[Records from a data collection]
-=-=-=-=-

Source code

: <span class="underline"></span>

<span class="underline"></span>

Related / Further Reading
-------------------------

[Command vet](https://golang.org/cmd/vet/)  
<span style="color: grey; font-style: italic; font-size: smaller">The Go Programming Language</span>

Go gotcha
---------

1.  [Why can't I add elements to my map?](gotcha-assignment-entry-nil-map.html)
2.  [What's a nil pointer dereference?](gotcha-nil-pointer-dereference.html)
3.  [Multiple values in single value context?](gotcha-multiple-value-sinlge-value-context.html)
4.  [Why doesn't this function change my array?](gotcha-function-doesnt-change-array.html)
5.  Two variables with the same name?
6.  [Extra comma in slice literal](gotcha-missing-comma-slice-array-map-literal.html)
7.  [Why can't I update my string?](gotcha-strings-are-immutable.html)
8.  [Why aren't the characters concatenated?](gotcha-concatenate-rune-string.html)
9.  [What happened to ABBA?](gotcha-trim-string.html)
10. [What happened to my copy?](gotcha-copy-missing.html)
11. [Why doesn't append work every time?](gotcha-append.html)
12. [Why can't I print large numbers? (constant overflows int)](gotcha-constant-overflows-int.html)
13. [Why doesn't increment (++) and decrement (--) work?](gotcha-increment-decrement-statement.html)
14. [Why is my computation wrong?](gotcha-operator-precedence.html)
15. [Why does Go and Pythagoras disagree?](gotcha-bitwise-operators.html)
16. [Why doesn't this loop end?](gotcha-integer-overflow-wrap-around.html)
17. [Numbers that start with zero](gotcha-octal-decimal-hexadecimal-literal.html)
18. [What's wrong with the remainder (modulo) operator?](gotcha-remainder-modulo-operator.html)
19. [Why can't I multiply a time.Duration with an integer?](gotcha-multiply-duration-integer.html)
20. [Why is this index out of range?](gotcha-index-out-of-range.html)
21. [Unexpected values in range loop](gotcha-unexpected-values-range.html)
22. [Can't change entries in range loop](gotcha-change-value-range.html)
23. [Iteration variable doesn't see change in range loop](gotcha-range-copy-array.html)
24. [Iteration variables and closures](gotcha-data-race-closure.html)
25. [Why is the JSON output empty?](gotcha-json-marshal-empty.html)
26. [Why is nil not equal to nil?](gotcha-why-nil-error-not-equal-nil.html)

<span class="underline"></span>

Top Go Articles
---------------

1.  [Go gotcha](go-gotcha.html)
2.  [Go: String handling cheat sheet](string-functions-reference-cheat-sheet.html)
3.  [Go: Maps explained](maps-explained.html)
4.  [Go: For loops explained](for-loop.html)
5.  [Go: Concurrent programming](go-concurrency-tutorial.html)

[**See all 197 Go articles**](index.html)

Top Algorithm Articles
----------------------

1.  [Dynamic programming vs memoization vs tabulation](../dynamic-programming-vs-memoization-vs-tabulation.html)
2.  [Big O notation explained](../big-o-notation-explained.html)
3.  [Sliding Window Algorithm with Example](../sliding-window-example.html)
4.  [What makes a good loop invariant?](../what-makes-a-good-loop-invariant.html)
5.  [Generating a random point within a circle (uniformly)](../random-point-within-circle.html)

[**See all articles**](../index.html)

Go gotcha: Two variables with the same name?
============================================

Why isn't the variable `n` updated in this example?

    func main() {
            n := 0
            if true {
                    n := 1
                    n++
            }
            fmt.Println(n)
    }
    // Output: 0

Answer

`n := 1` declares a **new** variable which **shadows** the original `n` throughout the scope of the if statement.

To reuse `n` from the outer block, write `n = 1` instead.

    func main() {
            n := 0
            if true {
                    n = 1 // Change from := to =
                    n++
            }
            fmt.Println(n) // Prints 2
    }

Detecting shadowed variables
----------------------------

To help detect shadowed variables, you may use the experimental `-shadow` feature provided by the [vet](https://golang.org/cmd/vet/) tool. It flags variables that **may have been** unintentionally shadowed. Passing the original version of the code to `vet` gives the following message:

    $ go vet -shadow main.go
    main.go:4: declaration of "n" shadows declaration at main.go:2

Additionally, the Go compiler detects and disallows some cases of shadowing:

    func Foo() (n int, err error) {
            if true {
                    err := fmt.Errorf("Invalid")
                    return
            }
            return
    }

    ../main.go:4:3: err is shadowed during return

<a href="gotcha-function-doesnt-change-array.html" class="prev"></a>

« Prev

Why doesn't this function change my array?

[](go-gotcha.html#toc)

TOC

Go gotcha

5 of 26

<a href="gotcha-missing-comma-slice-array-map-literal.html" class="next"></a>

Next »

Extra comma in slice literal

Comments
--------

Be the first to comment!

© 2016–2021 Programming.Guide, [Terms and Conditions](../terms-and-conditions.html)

-=-=-=-=-

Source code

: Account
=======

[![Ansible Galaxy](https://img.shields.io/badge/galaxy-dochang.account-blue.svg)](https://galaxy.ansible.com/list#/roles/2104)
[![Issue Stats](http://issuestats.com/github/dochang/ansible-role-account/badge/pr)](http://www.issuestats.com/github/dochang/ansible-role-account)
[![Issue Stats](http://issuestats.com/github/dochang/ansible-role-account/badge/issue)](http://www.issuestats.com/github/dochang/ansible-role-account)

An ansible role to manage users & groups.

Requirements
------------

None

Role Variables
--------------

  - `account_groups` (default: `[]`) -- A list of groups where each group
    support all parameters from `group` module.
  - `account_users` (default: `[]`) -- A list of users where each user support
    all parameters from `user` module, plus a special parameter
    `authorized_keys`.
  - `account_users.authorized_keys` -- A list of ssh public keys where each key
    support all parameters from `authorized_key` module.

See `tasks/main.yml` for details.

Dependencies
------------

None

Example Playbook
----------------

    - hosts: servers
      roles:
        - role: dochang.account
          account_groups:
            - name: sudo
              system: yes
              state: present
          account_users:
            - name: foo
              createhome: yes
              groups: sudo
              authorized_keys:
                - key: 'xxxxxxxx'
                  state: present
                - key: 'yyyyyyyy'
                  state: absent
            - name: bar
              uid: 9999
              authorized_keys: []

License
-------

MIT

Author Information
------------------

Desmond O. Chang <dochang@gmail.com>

-=-=-=-=-

### What is needed
The answer must be every line of the records that contains the word "explained".

### Expected answer
3.  [Go: Maps explained](maps-explained.html)
4.  [Go: For loops explained](for-loop.html)
2.  [Big O notation explained](../big-o-notation-explained.html)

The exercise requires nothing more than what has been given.